The speaker works for one of those brand name financial services firms. He is a long-time member of this group of small business owners who meet monthly to network and learn from a guest speaker. The fact that he's a long-time member is important -- it means that he knows this group -- or should know this group -- really, really well. He should know that they own carpet cleaning and janitorial companies, are Realtors, sell jewelry through home parties, or create Web sites for other small businesses. This information should tell him not to wear a suit when addressing an audience that only wears suits to funerals! All he needed to do was take off the jacket and tie and open his collar. Yeah, yeah, they all wear suits in his office. But he wasn't presenting to the people in his office. He was presenting to a casually dressed group of women and men.

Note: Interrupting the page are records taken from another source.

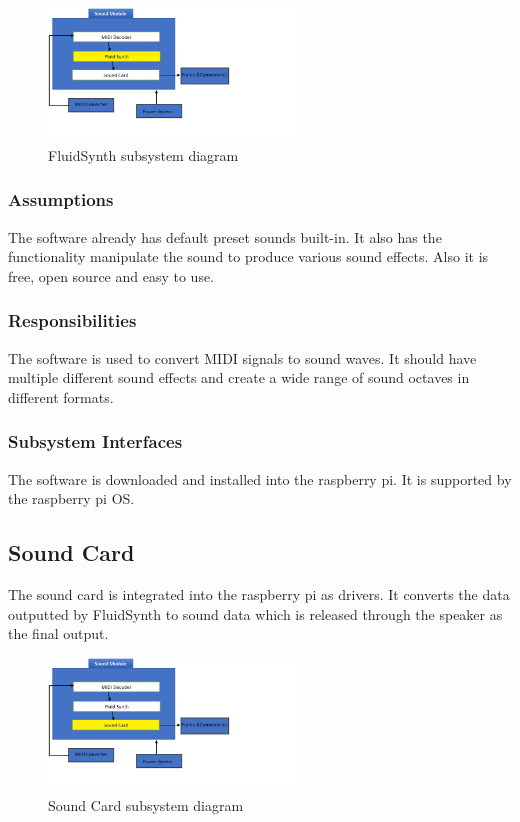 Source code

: \begin{figure}[h!]
	\centering
 	\includegraphics[width=0.60\textwidth]{images/fluidsynthpng}
 \caption{FluidSynth subsystem diagram}
\end{figure}

\subsubsection{Assumptions}
The software already has default preset sounds built-in. It also has the functionality manipulate the sound to produce various sound effects. Also it is free, open source and easy to use.

\subsubsection{Responsibilities}
The software is used to convert MIDI signals to sound waves. It should have multiple different sound effects and create a wide range of sound octaves in different formats.

\subsubsection{Subsystem Interfaces}
The software is downloaded and installed into the raspberry pi. It is supported by the raspberry pi OS.


\subsection{Sound Card}
The sound card is integrated into the raspberry pi as drivers. It converts the data outputted by FluidSynth to sound data which is released through the speaker as the final output.

\begin{figure}[h!]
	\centering
 	\includegraphics[width=0.60\textwidth]{images/soundcard}
 \caption{Sound Card subsystem diagram}
\end{figure}

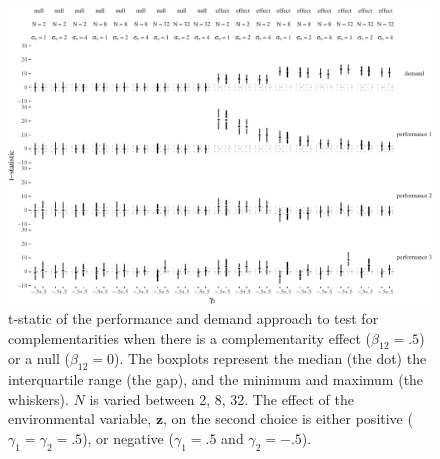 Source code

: \documentclass[12pt]{article}
\begin{document}
\begin{figure}

\includegraphics[width=500px]{figure-latex/unnamed-chunk-7-1}
\caption[Error Rate and Power with Increasing Levels of Variability in Performance]
{\label{noise} t-static of the performance and demand approach to test
for complementarities when there is a complementarity effect ($\beta_{12} = .5$)
or a null ($\beta_{12} = 0$). The boxplots represent the median (the dot) the
interquartile range (the gap), and the minimum and maximum (the whiskers). $N$
is varied between 2, 8, 32. The effect of the environmental
variable, $\mathbf{z}$, on the second choice is either positive
($\gamma_1 = \gamma_2 = .5$), or
negative ($\gamma_1 = .5$ and $\gamma_2 = -.5$).}
\end{figure}
\end{document}
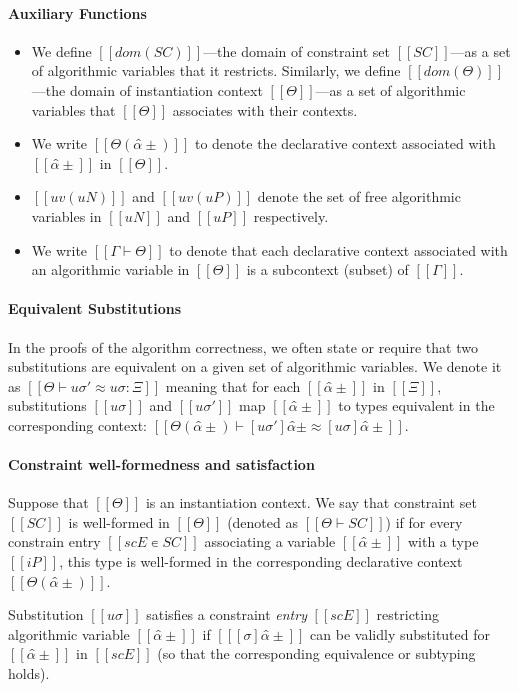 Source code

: \paragraph*{Auxiliary Functions}
\begin{itemize}
  \item
    We define $[[dom(SC)]]$---the domain of constraint set $[[SC]]$---as a set of
    algorithmic variables that it restricts. Similarly, we define $[[dom(Θ)]]$---the
    domain of instantiation context $[[Θ]]$---as a set of algorithmic variables that
    $[[Θ]]$ associates with their contexts.  
  \item We write $[[Θ(α̂±)]]$ to denote the
    declarative context associated with $[[α̂±]]$ in $[[Θ]]$. 
  \item $[[uv(uN)]]$ and $[[uv(uP)]]$ denote the set of free algorithmic variables in $[[uN]]$ and
    $[[uP]]$ respectively.
  \item We write $[[Γ ⊢ Θ]]$ to denote that each
    declarative context associated with an algorithmic variable in $[[Θ]]$ is 
    a subcontext (subset) of $[[Γ]]$.
\end{itemize}

\paragraph*{Equivalent Substitutions}
In the proofs of the algorithm correctness, 
we often state or require that two substitutions are equivalent
on a given set of algorithmic variables.
We denote it as $[[Θ ⊢ uσ' ≈ uσ : Ξ]]$ meaning that
for each $[[α̂±]]$ in $[[Ξ]]$, substitutions $[[uσ]]$ and $[[uσ']]$
map $[[α̂±]]$ to types equivalent in the corresponding context:
$[[ Θ(α̂±) ⊢ [uσ']α̂± ≈ [uσ]α̂± ]]$.



\paragraph*{Constraint well-formedness and satisfaction}
Suppose that $[[Θ]]$ is an instantiation context. 
We say that constraint set $[[SC]]$ is well-formed in $[[Θ]]$ 
(denoted as $[[Θ ⊢ SC]]$) 
if for every constrain entry $[[scE ∊ SC]]$
associating a variable $[[α̂±]]$ with a type $[[iP]]$,
this type is well-formed in the corresponding declarative context $[[Θ(α̂±)]]$.

Substitution $[[uσ]]$ satisfies a constraint \emph{entry} $[[scE]]$ restricting
algorithmic variable $[[α̂±]]$ if
$[[ [σ]α̂± ]]$ can be validly substituted for $[[α̂±]]$ in $[[scE]]$ 
(so that the corresponding equivalence or subtyping holds).

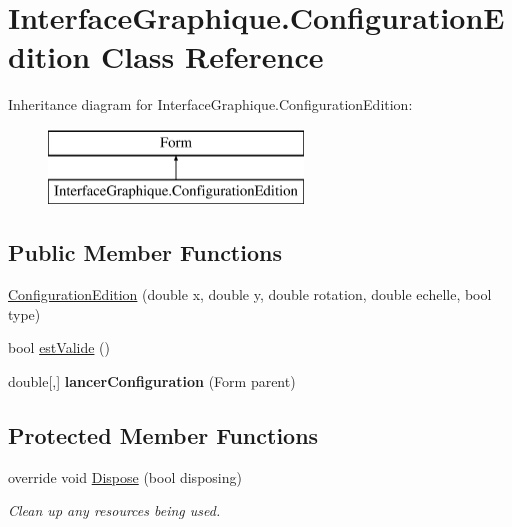 \hypertarget{class_interface_graphique_1_1_configuration_edition}{}\section{Interface\+Graphique.\+Configuration\+Edition Class Reference}
\label{class_interface_graphique_1_1_configuration_edition}
Inheritance diagram for Interface\+Graphique.\+Configuration\+Edition\+:\begin{figure}[H]
\begin{center}
\leavevmode
\includegraphics[height=2.000000cm]{class_interface_graphique_1_1_configuration_edition}
\end{center}
\end{figure}
\subsection*{Public Member Functions}
\begin{DoxyCompactItemize}
\item 
\hyperlink{group__inf2990_ga65140dfd1be09b8723103868ffa1fac6}{Configuration\+Edition} (double x, double y, double rotation, double echelle, bool type)
\item 
bool \hyperlink{group__inf2990_ga61bf31a8ba771a01a764748deade7f2d}{est\+Valide} ()
\item 
double\mbox{[},\mbox{]} {\bfseries lancer\+Configuration} (Form parent)
\end{DoxyCompactItemize}
\subsection*{Protected Member Functions}
\begin{DoxyCompactItemize}
\item 
override void \hyperlink{class_interface_graphique_1_1_configuration_edition_aebfc9dd762a317c3a6abf80c7398b1ce}{Dispose} (bool disposing)
\begin{DoxyCompactList}\small\item\em Clean up any resources being used. \end{DoxyCompactList}\end{DoxyCompactItemize}


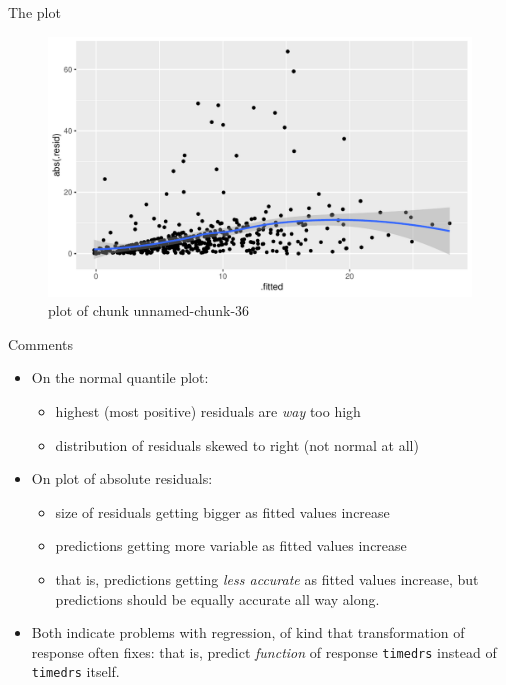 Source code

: \documentclass[ignorenonframetext,]{beamer}
\begin{document}
\begin{frame}{The plot}
\protect\hypertarget{the-plot}{}

\begin{figure}
\centering
\includegraphics{figure/unnamed-chunk-36-1.pdf}
\caption{plot of chunk unnamed-chunk-36}
\end{figure}

\end{frame}

\begin{frame}[fragile]{Comments}
\protect\hypertarget{comments-3}{}

\begin{itemize}
\item
  On the normal quantile plot:

  \begin{itemize}
  \item
    highest (most positive) residuals are \emph{way} too high
  \item
    distribution of residuals skewed to right (not normal at all)
  \end{itemize}
\item
  On plot of absolute residuals:

  \begin{itemize}
  \item
    size of residuals getting bigger as fitted values increase
  \item
    predictions getting more variable as fitted values increase
  \item
    that is, predictions getting \emph{less accurate} as fitted values
    increase, but predictions should be equally accurate all way along.
  \end{itemize}
\item
  Both indicate problems with regression, of kind that transformation of
  response often fixes: that is, predict \emph{function} of response
  \texttt{timedrs} instead of \texttt{timedrs} itself.
\end{itemize}

\end{frame}
\end{document}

I can forgive him for not making the effort to use his apparel to connect with the audience. But there's no excuse for using the stereotype of the shrewish wife as an anecdote -- twice -- when speaking to an audience dominated by women business owners. I was rather dumbfounded by his chauvinism, as was the woman sitting next to me. How many others in the room feel that his example showed, at best, that he didn't know his audience, or, at worst, that he is sexist? It doesn't matter if he is or isn't -- it's the perception that counts here.
It's likely that the underlying reason for his presentation was to help people get to know him and what he's capable of professionally. Those who like an ultra-conservative financial advisor with a wife who probably doesn't work outside the home might want to retain his services.
My takeaway, though, was that while I always want to look professional and successful when speaking to a group, I want to be dressed in a way that shows that I am familiar with their world. Sure, if they're all wearing nurses uniforms, I'm not going to wear a nurse's uniform. But you can bet I won't be wearing a designer suit and heels. And I'll make sure my anecdotes cause them to nod in agreement, not cross their arms over their chests and murmur "tsk tsk."
Do the research needed to know your audience. Then prepare accordingly. It will help you be certain that the buzz you've generated through your presentation is the kind of buzz you want.
Posted by Sandra Beckwith at 2:03 PM
Friday, September 21, 2007
November 16, 2007 is the deadline for PR News' CSR (corporate social responsibility) awards program. Enter in one of 17 categories, from environmental stewardship to human rights communications. Winners will demonstrate that "goodwill, philanthropy and employee commitment to 'do good' can go a long way toward making an impact on a community and on a company's bottom line." Get the details at the PR News site. (I keep waiting for an awards program for the most socially irresponsible PR campaign but haven't seen an announcment yet....)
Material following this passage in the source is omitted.